*** Opening AVAILABLE RECORDS ***
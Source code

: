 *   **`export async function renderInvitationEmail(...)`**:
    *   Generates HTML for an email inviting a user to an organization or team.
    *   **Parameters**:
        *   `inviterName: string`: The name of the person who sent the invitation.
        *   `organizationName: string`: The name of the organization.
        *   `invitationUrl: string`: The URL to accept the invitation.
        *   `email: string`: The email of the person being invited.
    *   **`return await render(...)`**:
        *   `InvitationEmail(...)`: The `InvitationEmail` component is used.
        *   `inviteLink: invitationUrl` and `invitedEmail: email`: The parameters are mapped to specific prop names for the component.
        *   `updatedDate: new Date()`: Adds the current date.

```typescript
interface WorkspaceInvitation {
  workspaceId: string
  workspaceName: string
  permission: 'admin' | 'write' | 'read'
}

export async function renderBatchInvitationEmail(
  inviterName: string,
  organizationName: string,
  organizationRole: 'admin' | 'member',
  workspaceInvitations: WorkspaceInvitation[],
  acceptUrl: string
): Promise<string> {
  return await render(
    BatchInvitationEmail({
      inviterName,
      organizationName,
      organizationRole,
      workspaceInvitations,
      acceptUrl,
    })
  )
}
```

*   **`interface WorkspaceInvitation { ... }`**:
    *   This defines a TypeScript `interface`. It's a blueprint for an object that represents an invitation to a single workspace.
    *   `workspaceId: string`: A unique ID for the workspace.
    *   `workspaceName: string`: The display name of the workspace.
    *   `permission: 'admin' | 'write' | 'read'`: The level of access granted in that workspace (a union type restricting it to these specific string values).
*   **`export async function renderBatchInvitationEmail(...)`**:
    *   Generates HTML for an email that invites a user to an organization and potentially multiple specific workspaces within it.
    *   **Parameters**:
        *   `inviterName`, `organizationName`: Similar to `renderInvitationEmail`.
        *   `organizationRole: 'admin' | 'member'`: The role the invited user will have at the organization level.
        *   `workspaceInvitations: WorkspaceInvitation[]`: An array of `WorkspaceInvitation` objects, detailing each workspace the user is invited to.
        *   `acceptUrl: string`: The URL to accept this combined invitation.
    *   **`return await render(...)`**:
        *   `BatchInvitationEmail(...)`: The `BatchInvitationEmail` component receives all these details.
*** Closing AVAILABLE RECORDS ***
YOUR TASK: Please write out the lines that run from the one with "a single workspace." to the end of the records, both included, exactly as they appear.

SOLVED PROBLEM:
    *   This defines a TypeScript `interface`. It's a blueprint for an object that represents an invitation to a single workspace.
    *   `workspaceId: string`: A unique ID for the workspace.
    *   `workspaceName: string`: The display name of the workspace.
    *   `permission: 'admin' | 'write' | 'read'`: The level of access granted in that workspace (a union type restricting it to these specific string values).
*   **`export async function renderBatchInvitationEmail(...)`**:
    *   Generates HTML for an email that invites a user to an organization and potentially multiple specific workspaces within it.
    *   **Parameters**:
        *   `inviterName`, `organizationName`: Similar to `renderInvitationEmail`.
        *   `organizationRole: 'admin' | 'member'`: The role the invited user will have at the organization level.
        *   `workspaceInvitations: WorkspaceInvitation[]`: An array of `WorkspaceInvitation` objects, detailing each workspace the user is invited to.
        *   `acceptUrl: string`: The URL to accept this combined invitation.
    *   **`return await render(...)`**:
        *   `BatchInvitationEmail(...)`: The `BatchInvitationEmail` component receives all these details.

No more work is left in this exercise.